There are plenty of reasons bandied about. Europeans tend to take longer vacations, with 10 to 14 days not unusual (especially for the residents of northern European countries), and they tend to take more time off than the workaholics in the United States. They go more and longer, which translates to increased spending.
But, this doesn’t explain the affinity for packages. What makes Americans different?
Well, independence is a major factor. Americans usually prefer to set their own agendas, deciding what they want to see and do, taking on the task of research (and coming to places like Gadling – thanks, by the way, we all appreciate it) and putting together the pieces on their own.
Maybe we’re getting lazier or trying to seem like sophisticated Europeans, but the packaged travel market is growing on this side of the Atlantic, even rapidly.
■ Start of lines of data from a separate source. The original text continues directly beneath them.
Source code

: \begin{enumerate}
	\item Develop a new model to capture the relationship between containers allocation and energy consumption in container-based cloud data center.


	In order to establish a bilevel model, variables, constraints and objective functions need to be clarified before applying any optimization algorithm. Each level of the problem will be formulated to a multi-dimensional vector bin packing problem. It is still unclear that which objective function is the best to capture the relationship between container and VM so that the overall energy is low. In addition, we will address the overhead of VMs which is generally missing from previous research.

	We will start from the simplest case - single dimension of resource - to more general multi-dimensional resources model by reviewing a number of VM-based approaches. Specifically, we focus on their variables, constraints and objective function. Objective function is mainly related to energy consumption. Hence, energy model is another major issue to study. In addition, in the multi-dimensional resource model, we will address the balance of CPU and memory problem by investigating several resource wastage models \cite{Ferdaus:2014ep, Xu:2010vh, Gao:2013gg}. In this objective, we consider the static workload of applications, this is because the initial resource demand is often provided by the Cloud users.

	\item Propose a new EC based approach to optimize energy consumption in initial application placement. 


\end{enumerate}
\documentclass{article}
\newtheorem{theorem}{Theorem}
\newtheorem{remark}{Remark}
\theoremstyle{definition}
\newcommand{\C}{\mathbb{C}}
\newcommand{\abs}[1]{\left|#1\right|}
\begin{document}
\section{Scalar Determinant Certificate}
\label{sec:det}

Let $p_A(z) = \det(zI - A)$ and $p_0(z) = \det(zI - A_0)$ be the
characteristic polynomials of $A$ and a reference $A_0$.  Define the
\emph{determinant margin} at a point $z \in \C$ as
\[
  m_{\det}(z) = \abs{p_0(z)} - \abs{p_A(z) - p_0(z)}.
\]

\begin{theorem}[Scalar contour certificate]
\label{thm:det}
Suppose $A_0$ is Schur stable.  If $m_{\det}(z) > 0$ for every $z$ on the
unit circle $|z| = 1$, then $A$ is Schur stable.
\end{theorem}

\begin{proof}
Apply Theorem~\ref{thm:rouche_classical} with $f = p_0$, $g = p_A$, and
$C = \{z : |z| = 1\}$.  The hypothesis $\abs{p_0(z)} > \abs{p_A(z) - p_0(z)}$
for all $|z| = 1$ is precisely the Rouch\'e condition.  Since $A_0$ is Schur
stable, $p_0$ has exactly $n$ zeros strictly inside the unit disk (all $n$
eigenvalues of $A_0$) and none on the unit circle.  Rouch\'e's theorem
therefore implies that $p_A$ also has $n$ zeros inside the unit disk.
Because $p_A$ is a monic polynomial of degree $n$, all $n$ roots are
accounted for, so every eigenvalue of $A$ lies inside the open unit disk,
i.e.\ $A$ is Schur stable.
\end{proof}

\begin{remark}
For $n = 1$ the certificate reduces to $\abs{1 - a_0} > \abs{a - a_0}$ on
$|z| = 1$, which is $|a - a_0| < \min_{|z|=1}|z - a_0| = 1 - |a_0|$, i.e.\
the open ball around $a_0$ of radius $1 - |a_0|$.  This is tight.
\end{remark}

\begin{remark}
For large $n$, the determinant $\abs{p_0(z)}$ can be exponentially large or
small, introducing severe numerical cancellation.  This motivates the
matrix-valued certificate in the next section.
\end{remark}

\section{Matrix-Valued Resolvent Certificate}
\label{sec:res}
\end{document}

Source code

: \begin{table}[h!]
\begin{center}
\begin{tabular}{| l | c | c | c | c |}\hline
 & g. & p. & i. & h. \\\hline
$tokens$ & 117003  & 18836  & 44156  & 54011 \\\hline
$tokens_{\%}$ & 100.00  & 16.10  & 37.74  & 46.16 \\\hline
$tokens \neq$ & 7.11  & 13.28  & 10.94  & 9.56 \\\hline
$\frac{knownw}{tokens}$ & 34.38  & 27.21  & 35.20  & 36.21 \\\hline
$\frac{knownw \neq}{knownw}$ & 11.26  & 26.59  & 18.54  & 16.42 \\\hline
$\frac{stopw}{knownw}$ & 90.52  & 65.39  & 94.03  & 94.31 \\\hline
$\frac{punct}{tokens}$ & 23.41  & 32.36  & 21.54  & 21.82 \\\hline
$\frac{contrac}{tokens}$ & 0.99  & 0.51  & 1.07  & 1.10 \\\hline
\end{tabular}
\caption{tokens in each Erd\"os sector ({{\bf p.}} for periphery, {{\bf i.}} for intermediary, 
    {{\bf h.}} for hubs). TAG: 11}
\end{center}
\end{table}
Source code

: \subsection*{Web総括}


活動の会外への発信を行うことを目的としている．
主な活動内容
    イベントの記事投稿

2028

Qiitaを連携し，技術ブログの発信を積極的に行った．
Of course, you need to compare it to starting point to understand how this can happen. In 1999, the packaged travel market was effectively nonexistent. Some large, enterprising online travel agencies, however, created a market from nothing, and turned it into an $8 billion space by the end of last year. This “new” offer has grown at a compound annual growth rate (CAGR) of 50 percent during this time, while tour operators have seen aggregate revenues decline at a compound annual rate of 5 percent.
So, we’re still not heavy package buyers in the United States, but taking the easy way out is becoming more and more attractive.